Above is the type with id 0. The metadata tells us that the type has a path sp_core::crypto::AccountId32 in Rust. It also tells us that it has no generics ("params"). Then, it has the definition, which is a composite type (a struct that can have anonymous fields). The composite type has one field, unnamed, with type 1, and the type is named [u8; 32].

It is basically a wrapper around whatever the type with ID 1 is.

In order to finish understanding this type, we need to see which type has ID 1.

{
    "id": "1",
    "type": {
        "path": [],
        "params": [],
        "def": {
        "Array": {
            "len": "32",
            "type": "2"
        }
        },
        "docs": []
    }
},

Above is the type with id 1. We can see that this one has no path, which means it is not imported, but defined. Instead of being a composite type, it is defined as an array of length 32, with the elements being of the type with id 2.

Finally, we can finish our type construction by figuring out what the type with id 2 is.

{
    "id": "2",
    "type": {
        "path": [],
        "params": [],
        "def": {
        "Primitive": "U8"
        },
        "docs": []
    }
},

The type with id 2 is a simple primitive U8. So in total, an accountId32 contains a 32-byte array.

The entire metadata is structured similarly, with reference-based structures in the types.

Pallets in the Metadata

In the metadata, pallets are also listed in an array, with each having some fields. These list the storage and calls of that pallet, and each storage or call will also list the type of storage. For the sake of brevity, those are omitted from this documentation, but they reference the same type IDs from the types array.

"pallets": [
  {
    "name": "pallet_name",
    "storage": {...},
    "calls": {...},
    "events": {...},
    "constants": {...},
    "errors": {...},
    "index": "..."
  },
  ...
]

Generating the Code

Upon receiving the metadata, it is parsed via the go-substrate-rpc-client module, which gives us a structure that follows the exact same format as the JSON metadata described above.

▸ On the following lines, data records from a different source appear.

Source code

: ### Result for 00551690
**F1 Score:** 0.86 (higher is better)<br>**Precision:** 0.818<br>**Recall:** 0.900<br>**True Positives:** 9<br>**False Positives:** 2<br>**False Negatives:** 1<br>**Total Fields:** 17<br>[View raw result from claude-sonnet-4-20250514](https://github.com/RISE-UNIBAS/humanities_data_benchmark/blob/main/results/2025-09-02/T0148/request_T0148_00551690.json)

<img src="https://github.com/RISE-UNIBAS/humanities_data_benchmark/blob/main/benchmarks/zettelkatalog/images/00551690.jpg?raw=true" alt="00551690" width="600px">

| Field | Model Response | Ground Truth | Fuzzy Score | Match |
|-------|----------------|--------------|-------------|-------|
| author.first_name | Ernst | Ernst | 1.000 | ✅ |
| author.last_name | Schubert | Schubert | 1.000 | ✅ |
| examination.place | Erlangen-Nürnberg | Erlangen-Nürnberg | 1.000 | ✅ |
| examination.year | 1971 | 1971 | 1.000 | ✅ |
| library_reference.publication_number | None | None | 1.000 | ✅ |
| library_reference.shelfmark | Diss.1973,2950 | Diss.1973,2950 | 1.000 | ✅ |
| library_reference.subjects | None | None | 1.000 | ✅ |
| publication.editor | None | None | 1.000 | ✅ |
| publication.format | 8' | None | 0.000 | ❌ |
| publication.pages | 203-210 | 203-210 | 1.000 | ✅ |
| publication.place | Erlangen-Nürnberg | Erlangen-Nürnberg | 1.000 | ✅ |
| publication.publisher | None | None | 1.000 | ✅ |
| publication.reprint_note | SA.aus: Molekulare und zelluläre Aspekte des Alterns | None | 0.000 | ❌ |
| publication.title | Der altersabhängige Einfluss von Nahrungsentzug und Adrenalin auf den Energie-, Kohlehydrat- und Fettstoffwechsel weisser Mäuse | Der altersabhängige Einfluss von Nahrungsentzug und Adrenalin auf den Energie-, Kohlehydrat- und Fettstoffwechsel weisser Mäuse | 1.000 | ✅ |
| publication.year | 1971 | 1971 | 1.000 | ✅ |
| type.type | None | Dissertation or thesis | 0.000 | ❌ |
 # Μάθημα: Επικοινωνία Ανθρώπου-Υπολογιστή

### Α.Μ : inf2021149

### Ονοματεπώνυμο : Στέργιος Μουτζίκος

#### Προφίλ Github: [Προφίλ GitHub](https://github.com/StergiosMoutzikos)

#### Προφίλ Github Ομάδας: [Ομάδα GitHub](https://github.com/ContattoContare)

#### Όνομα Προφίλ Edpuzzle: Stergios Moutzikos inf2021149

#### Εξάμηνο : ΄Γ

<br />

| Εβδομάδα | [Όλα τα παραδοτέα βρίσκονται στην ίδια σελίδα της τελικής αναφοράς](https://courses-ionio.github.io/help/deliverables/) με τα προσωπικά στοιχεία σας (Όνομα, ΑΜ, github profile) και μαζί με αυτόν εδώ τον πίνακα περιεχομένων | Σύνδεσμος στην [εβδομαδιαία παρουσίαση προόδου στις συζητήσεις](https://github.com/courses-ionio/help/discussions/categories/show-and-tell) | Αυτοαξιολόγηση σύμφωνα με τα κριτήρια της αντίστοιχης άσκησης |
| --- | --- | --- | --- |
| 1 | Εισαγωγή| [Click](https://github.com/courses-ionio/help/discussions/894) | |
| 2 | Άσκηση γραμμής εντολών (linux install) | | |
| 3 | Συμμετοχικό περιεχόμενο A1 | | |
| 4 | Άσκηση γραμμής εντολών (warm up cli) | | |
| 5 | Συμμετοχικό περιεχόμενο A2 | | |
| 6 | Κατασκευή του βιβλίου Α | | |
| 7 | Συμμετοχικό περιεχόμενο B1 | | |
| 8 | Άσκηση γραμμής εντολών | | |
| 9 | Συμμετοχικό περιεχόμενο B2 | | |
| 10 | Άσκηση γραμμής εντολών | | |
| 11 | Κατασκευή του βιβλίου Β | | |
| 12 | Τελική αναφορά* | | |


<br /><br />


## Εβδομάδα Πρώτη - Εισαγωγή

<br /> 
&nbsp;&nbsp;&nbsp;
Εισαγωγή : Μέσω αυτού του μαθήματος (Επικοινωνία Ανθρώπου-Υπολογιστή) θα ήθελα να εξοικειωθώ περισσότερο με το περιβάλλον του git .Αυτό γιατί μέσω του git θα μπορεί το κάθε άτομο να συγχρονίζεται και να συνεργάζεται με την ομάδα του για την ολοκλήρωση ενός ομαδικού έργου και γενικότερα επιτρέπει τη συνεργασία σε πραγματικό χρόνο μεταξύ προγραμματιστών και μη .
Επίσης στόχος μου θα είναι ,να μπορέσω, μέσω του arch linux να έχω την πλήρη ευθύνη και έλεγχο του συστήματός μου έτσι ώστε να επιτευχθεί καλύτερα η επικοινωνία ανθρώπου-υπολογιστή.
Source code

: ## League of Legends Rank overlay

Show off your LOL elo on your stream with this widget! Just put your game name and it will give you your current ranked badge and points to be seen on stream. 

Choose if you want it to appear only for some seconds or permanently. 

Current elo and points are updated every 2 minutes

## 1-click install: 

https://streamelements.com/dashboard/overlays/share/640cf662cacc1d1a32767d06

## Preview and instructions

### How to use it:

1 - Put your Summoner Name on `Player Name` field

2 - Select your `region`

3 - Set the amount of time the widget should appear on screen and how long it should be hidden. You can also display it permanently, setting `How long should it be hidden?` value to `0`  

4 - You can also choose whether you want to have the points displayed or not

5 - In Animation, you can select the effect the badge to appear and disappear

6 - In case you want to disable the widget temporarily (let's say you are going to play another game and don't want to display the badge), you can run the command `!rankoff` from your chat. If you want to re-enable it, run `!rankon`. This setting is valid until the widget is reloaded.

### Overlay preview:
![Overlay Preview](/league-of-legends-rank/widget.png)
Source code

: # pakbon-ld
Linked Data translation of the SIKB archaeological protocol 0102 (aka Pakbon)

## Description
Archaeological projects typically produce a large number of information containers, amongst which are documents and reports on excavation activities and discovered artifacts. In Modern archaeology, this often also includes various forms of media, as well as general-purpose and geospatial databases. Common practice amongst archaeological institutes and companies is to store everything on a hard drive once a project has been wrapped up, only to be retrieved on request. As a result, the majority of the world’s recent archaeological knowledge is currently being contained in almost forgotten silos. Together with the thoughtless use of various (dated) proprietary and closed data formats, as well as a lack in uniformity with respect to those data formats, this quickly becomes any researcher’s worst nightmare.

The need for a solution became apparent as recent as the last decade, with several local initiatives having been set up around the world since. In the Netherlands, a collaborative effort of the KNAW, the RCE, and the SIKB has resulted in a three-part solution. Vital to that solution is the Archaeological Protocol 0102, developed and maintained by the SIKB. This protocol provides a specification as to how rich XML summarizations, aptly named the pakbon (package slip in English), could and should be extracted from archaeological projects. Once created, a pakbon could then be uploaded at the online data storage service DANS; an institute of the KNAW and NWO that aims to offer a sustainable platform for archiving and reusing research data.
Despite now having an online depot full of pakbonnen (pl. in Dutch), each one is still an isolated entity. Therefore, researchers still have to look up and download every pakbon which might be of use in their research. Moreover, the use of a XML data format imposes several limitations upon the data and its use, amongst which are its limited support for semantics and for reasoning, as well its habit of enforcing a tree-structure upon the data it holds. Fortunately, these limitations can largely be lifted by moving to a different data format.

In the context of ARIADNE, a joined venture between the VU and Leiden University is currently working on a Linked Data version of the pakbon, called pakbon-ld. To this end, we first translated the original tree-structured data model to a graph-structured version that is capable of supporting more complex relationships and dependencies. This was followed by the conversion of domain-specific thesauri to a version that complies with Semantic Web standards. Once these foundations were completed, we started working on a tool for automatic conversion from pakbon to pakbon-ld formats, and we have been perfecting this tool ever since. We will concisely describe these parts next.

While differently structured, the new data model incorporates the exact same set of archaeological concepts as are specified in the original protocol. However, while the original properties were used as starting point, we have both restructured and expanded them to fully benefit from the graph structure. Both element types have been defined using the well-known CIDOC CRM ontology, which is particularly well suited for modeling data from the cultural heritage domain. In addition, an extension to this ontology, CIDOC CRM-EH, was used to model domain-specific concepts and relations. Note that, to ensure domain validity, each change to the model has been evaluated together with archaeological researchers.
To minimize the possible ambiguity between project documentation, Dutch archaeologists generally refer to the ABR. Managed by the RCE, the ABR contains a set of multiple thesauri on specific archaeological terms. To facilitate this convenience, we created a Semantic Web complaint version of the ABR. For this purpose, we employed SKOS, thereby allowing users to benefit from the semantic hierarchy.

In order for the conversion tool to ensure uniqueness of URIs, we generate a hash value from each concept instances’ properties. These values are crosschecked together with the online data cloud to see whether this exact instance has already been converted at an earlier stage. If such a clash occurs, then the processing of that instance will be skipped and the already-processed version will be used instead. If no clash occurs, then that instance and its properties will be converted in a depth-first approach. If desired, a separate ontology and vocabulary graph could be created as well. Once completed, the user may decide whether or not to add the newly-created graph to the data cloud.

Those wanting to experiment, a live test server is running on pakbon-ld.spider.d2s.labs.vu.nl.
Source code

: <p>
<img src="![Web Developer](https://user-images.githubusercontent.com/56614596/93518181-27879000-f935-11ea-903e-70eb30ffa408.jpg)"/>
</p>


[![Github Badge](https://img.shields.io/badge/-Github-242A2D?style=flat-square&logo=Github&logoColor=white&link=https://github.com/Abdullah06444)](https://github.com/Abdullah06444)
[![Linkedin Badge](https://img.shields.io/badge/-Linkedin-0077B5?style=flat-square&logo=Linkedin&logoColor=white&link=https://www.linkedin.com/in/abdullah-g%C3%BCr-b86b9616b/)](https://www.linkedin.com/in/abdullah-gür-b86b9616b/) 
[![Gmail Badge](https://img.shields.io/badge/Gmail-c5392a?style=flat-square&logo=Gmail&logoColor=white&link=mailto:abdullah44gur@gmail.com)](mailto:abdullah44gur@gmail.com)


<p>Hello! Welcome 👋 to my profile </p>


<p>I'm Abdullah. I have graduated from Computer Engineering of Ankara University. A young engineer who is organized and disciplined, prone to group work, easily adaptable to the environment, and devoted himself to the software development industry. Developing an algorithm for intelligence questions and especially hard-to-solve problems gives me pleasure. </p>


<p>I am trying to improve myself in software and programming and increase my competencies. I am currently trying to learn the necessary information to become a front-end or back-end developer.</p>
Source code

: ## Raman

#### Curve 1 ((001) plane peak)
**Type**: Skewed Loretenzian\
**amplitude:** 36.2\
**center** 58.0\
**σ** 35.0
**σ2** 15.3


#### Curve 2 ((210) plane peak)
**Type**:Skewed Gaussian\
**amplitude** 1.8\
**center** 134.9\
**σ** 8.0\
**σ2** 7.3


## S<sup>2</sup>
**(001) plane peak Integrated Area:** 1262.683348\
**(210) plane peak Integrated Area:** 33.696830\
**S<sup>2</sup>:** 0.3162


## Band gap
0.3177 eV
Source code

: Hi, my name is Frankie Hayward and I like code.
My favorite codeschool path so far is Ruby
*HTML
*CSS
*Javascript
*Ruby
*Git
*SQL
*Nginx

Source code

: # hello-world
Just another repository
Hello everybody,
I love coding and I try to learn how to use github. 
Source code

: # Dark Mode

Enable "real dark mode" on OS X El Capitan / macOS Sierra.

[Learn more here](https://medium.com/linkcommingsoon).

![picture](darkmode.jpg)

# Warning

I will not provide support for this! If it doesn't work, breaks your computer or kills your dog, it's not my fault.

After parsing the metadata, a TypeGenerator is instantiated, which will act as a memoized cache of previously generated types. A type is considered "generated" once the code for it has been constructed, and it has been given a unique name.

The pallets within the metadata are then iterated over. For each one, we create a PalletGenerator, which will then call out to a CallGenerator and StorageGenerator for each respective generation task. All generators will ask the TypeGenerator for a generated type when it runs into a type ID reference in the metadata. This results in constructing a type being a memoized DFS traversal of the type dependency graph, where the search starts from:

  • storage values
  • extrinsic arguments
  • runtime events
  • Errors

In terms of generating the specific go representations corresponding to scale-types, it is well-commented within the code under the typegen/ directory, where there is a go file corresponding to each scale type.